Por Oscar Blue Ramírez

Periodista internacional | Corresponsal de guerra e investigación

El expresidente de Estados Unidos, Donald J. Trump, aseguró haber cancelado una segunda ola de ataques previamente prevista, luego de lo que describió como avances en cooperación con Venezuela, particularmente en materia energética y liberación de presos políticos.

La afirmación fue realizada a través de un mensaje público en el que Trump sostuvo que la decisión obedeció a un nuevo escenario que, a su juicio, hacía innecesaria una escalada militar adicional. Según el exmandatario, Venezuela estaría liberando a un número significativo de presos políticos como parte de una señal de distensión, mientras ambos países avanzarían en mecanismos de colaboración para la reconstrucción de la infraestructura petrolera y gasífera.

La cancelación como eje del anuncio

El elemento más sensible del mensaje no fue la cooperación económica, sino la referencia directa a la cancelación de una segunda ofensiva, lo que introduce interrogantes relevantes sobre el alcance real de la declaración. Trump afirmó que dicha acción militar había sido considerada con anterioridad, pero que fue descartada ante lo que calificó como un “gesto inteligente” por parte de Caracas.

No obstante, aclaró que los activos navales estadounidenses permanecerán desplegados, argumentando razones de seguridad, lo que sugiere que el desescalamiento no implica un retiro total ni una normalización plena del escenario militar.

¿Decisión operativa o declaración política?

Hasta el momento, no se ha emitido confirmación oficial por parte del Departamento de Defensa, el Departamento de Estado ni la Casa Blanca que respalde la existencia de una ofensiva inminente o su posterior cancelación. En el sistema institucional estadounidense, cualquier acción militar de gran escala requiere autorización del Congreso, un elemento que no fue mencionado en la declaración.

Analistas señalan que la afirmación puede interpretarse como una narrativa política orientada a proyectar control y liderazgo, más que como un anuncio de política pública en ejecución. Aun así, el solo planteamiento de una ofensiva cancelada tiene impacto en el debate geopolítico y en la percepción internacional de riesgo.

Energía como factor de contención

Trump vinculó la cancelación de la segunda ola con la cooperación energética, señalando que grandes compañías petroleras estarían dispuestas a invertir al menos 100 mil millones de dólares en proyectos relacionados con Venezuela. De confirmarse, esta cifra representaría un cambio profundo en la relación bilateral y en el régimen de sanciones vigente.

Venezuela, con vastas reservas de crudo, vuelve así a ocupar un lugar central en la ecuación estratégica estadounidense, en un contexto global marcado por tensiones energéticas, conflictos regionales y competencia entre potencias.
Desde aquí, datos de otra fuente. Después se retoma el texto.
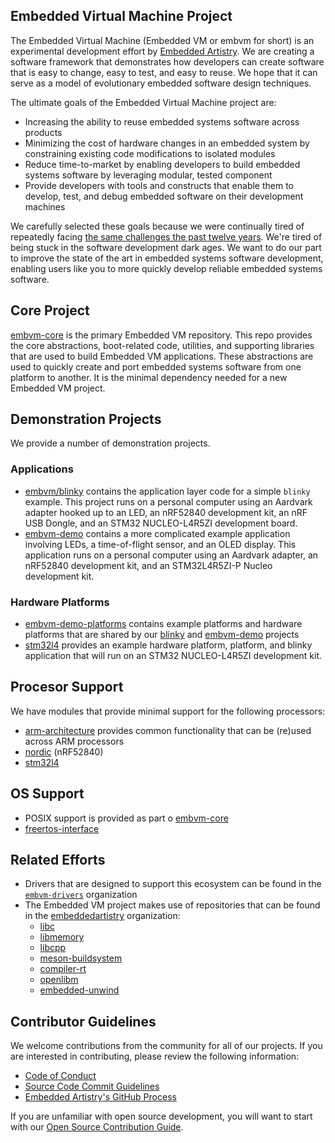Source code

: ## Embedded Virtual Machine Project


The Embedded Virtual Machine (Embedded VM or embvm for short) is an experimental development effort by [Embedded Artistry](https://github.com/orgs/embeddedartistry/). We are creating a software framework that demonstrates how developers can create software that is easy to change, easy to test, and easy to reuse. We hope that it can serve as a model of evolutionary embedded software design techniques.

The ultimate goals of the Embedded Virtual Machine project are:

- Increasing the ability to reuse embedded systems software across products
- Minimizing the cost of hardware changes in an embedded system by constraining existing code modifications to isolated modules
- Reduce time-to-market by enabling developers to build embedded systems software by leveraging modular, tested component
- Provide developers with tools and constructs that enable them to develop, test, and debug embedded software on their development machines

We carefully selected these goals because we were continually tired of repeatedly facing [the same challenges the past twelve years](https://embeddedartistry.com/blog/2018/08/06/musings-on-tight-coupling-between-firmware-and-hardware/). We're tired of being stuck in the software development dark ages. We want to do our part to improve the state of the art in embedded systems software development, enabling users like you to more quickly develop reliable embedded systems software.

## Core Project

[embvm-core](https://github.com/embvm/embvm-core) is the primary Embedded VM repository. This repo provides the core abstractions, boot-related code, utilities, and supporting libraries that are used to build Embedded VM applications. These abstractions are used to quickly create and port embedded systems software from one platform to another. It is the minimal dependency needed for a new Embedded VM project.

## Demonstration Projects

We provide a number of demonstration projects.

### Applications

- [embvm/blinky](https://github.com/embvm/blinky) contains the application layer code for a simple `blinky` example. This project runs on a personal computer using an Aardvark adapter hooked up to an LED, an nRF52840 development kit, an nRF USB Dongle, and an STM32 NUCLEO-L4R5ZI development board.
- [embvm-demo](https://github.com/embvm/embvm-demo) contains a more complicated example application involving LEDs, a time-of-flight sensor, and an OLED display. This application runs on a personal computer using an Aardvark adapter, an nRF52840 development kit, and an STM32L4R5ZI-P Nucleo development kit.

### Hardware Platforms

- [embvm-demo-platforms](https://github.com/embvm/embvm-demo-platforms) contains example platforms and hardware platforms that are shared by our [blinky](https://github.com/embvm/blinky) and [embvm-demo](https://github.com/embvm/embvm-demo) projects
- [stm32l4](https://github.com/embvm/stm32l4) provides an example hardware platform, platform, and blinky application that will run on an STM32 NUCLEO-L4R5ZI development kit.

## Procesor Support

We have modules that provide minimal support for the following processors:

- [arm-architecture](https://github.com/embvm/arm-architecture) provides common functionality that can be (re)used across ARM processors
- [nordic](https://github.com/embvm/nordic) (nRF52840)
- [stm32l4](https://github.com/embvm/stm32l4)

## OS Support

- POSIX support is provided as part o [embvm-core](https://github.com/embvm/embvm-core)
- [freertos-interface](https://github.com/embvm/freertos-interface)

## Related Efforts

- Drivers that are designed to support this ecosystem can be found in the [`embvm-drivers`](https://github.com/embvm-drivers) organization
- The Embedded VM project makes use of repositories that can be found in the [embeddedartistry](https://github.com/embeddedartistry) organization:
  - [libc](https://github.com/embeddedartistry/libc)
  - [libmemory](https://github.com/embeddedartistry/libmemory)
  - [libcpp](https://github.com/embeddedartistry/libcpp)
  - [meson-buildsystem](https://github.com/embeddedartistry/meson-buildsystem)
  - [compiler-rt](https://github.com/embeddedartistry/compiler-rt)
  - [openlibm](https://github.com/embeddedartistry/openlibm)
  - [embedded-unwind](https://github.com/embeddedartistry/embedded-unwind)

## Contributor Guidelines

We welcome contributions from the community for all of our projects. If you are interested in contributing, please review the following information:

- [Code of Conduct](https://embeddedartistry.com/fieldatlas/embedded-artistry-code-of-conduct/) 
- [Source Code Commit Guidelines](https://embeddedartistry.com/fieldatlas/source-control-commit-guidelines/)
- [Embedded Artistry's GitHub Process](https://embeddedartistry.com/fieldatlas/embedded-artistrys-github-process/)

If you are unfamiliar with open source development, you will want to start with our [Open Source Contribution Guide](https://embeddedartistry.com/fieldatlas/open-source-contribution-guide/).
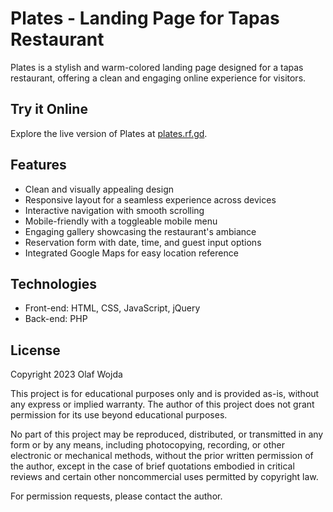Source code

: # Plates - Landing Page for Tapas Restaurant

Plates is a stylish and warm-colored landing page designed for a tapas restaurant, offering a clean and engaging online experience for visitors.

## Try it Online
Explore the live version of Plates at [plates.rf.gd](https://plates.rf.gd/).

## Features
- Clean and visually appealing design
- Responsive layout for a seamless experience across devices
- Interactive navigation with smooth scrolling
- Mobile-friendly with a toggleable mobile menu
- Engaging gallery showcasing the restaurant's ambiance
- Reservation form with date, time, and guest input options
- Integrated Google Maps for easy location reference

## Technologies
- Front-end: HTML, CSS, JavaScript, jQuery
- Back-end: PHP

## License
Copyright 2023 Olaf Wojda

This project is for educational purposes only and is provided as-is, without any express or implied warranty. The author of this project does not grant permission for its use beyond educational purposes.

No part of this project may be reproduced, distributed, or transmitted in any form or by any means, including photocopying, recording, or other electronic or mechanical methods, without the prior written permission of the author, except in the case of brief quotations embodied in critical reviews and certain other noncommercial uses permitted by copyright law.

For permission requests, please contact the author.
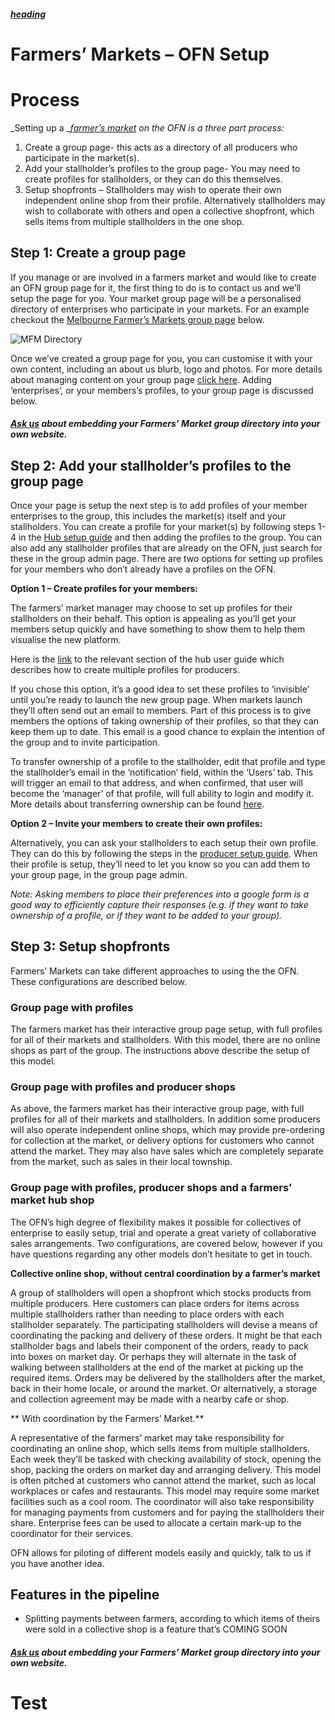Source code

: ##### [heading](#test)

# Farmers’ Markets – OFN Setup

# 

# Process

_Setting up a _[_farmer’s market_](/farmers-market.md) _on the OFN is a three part process:_

1. Create a group page- this acts as a directory of all producers who participate in the market\(s\).
2. Add your stallholder’s profiles to the group page- You may need to create profiles for stallholders, or they can do this themselves.
3. Setup shopfronts –  Stallholders may wish to operate their own independent online shop from their profile. Alternatively stallholders may wish to collaborate with others and open a collective shopfront, which sells items from multiple stallholders in the one shop.

## Step 1:  Create a group page

If you manage or are involved in a farmers market and would like to create an OFN group page for it, the first thing to do is to contact us and we’ll setup the page for you. Your market group page will be a personalised directory of enterprises who participate in your markets. For an example checkout the [Melbourne Farmer’s Markets group page](/melbourne-farmers-markets.md) below.

![](https://openfoodnetwork.org/wp-content/uploads/2016/08/MFM-Directory.png "MFM Directory")

Once we’ve created a group page for you, you can customise it with your own content, including an about us blurb, logo and photos. For more details about managing content on your group page [click here](/group-pages.md). Adding ‘enterprises’, or your members’s profiles, to your group page is discussed below.

##### [Ask us](mailto:hello@openfoodnetwork.org) about embedding your Farmers’ Market group directory into your own website.

## Step 2: Add your stallholder’s profiles to the group page

Once your page is setup the next step is to add profiles of your member enterprises to the group, this includes the market\(s\) itself and your stallholders. You can create a profile for your market\(s\) by following steps 1-4 in the [Hub setup guide](/hubs-set-up-guide.md) and then adding the profiles to the group. You can also add any stallholder profiles that are already on the OFN, just search for these in the group admin page. There are two options for setting up profiles for your members who don’t already have a profiles on the OFN.

**Option 1 – Create profiles for your members:**

The farmers’ market manager may choose to set up profiles for their stallholders on their behalf. This option is appealing as you’ll get your members setup quickly and have something to show them to help them visualise the new platform.

Here is the [link](/create-or-connect-with-your-supplying-producers.md) to the relevant section of the hub user guide which describes how to create multiple profiles for producers.

If you chose this option, it’s a good idea to set these profiles to ‘invisible’ until you’re ready to launch the new group page. When markets launch they’ll often send out an email to members. Part of this process is to give members the options of taking ownership of their profiles, so that they can keep them up to date. This email is a good chance to explain the intention of the group and to invite participation.

To transfer ownership of a profile to the stallholder, edit that profile and type the stallholder’s email in the ‘notification’ field, within the ‘Users’ tab. This will trigger an email to that address, and when confirmed, that user will become the ‘manager’ of that profile, will full ability to login and modify it. More details about transferring ownership can be found [here](/transferring-ownership-of-a-profile.md).

**Option 2 – Invite your members to create their own profiles:**

Alternatively, you can ask your stallholders to each setup their own profile. They can do this by following the steps in the [producer setup guide](/producer-set-up-guide.md). When their profile is setup, they’ll need to let you know so you can add them to your group page, in the group page admin.

_Note: Asking members to place their preferences into a google form is a good way to efficiently capture their responses \(e.g. if they want to take ownership of a profile, or if they want to be added to your group\)._

## Step 3: Setup shopfronts

Farmers’ Markets can take different approaches to using the the OFN. These configurations are described below.

### Group page with profiles

The farmers market has their interactive group page setup, with full profiles for all of their markets and stallholders. With this model, there are no online shops as part of the group. The instructions above describe the setup of this model.

### Group page with profiles and producer shops

As above, the farmers market has their interactive group page, with full profiles for all of their markets and stallholders. In addition some producers will also operate independent online shops, which may provide pre-ordering for collection at the market, or delivery options for customers who cannot attend the market. They may also have sales which are completely separate from the market, such as sales in their local township.

### Group page with profiles, producer shops and a farmers’ market hub shop

The OFN’s high degree of flexibility makes it possible for collectives of enterprise to easily setup, trial and operate a great variety of collaborative sales arrangements. Two configurations, are covered below, however if you have questions regarding any other models don’t hesitate to get in touch.

**Collective online shop, without central coordination by a farmer’s market**

A group of stallholders will open a shopfront which stocks products from multiple producers. Here customers can place orders for items across multiple stallholders rather than needing to place orders with each stallholder separately. The participating stallholders will devise a means of coordinating the packing and delivery of these orders. It might be that each stallholder bags and labels their component of the orders, ready to pack into boxes on market day. Or perhaps they will alternate in the task of walking between stallholders at the end of the market at picking up the required items. Orders may be delivered by the stallholders after the market, back in their home locale, or around the market. Or alternatively, a storage and collection agreement may be made with a nearby cafe or shop.

** With coordination by the Farmers’ Market.**

A representative of the farmers’ market may take responsibility for coordinating an online shop, which sells items from multiple stallholders. Each week they’ll be tasked with checking availability of stock, opening the shop, packing the orders on market day and arranging delivery. This model is often pitched at customers who cannot attend the market, such as local workplaces or cafes and restaurants. This model may require some market facilities such as a cool room. The coordinator will also take responsibility for managing payments from customers and for paying the stallholders their share. Enterprise fees can be used to allocate a certain mark-up to the coordinator for their services.

OFN allows for piloting of different models easily and quickly, talk to us if you have another idea.

## Features in the pipeline

* Splitting payments between farmers, according to which items of theirs were sold in a collective shop is a feature that’s COMING SOON

##### [Ask us](mailto:hello@openfoodnetwork.org) about embedding your Farmers’ Market group directory into your own website.










































# Test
Un mensaje que abre más preguntas que respuestas

La ausencia de detalles verificables sobre fechas, objetivos o autorizaciones deja abierta una pregunta clave:

¿la cancelación de la segunda ola fue una decisión operativa real o una construcción discursiva con fines políticos?

Mientras no existan comunicados oficiales ni hechos comprobables que respalden la afirmación, la declaración debe ser leída con cautela. Sin embargo, su difusión confirma que la opción militar sigue siendo considerada dentro del tablero estratégico, incluso cuando se presentan escenarios de negociación.

En el delicado equilibrio entre presión, disuasión y pragmatismo, la cancelación anunciada por Trump —real o simbólica— refleja hasta qué punto Venezuela continúa siendo una variable sensible en la política exterior estadounidense.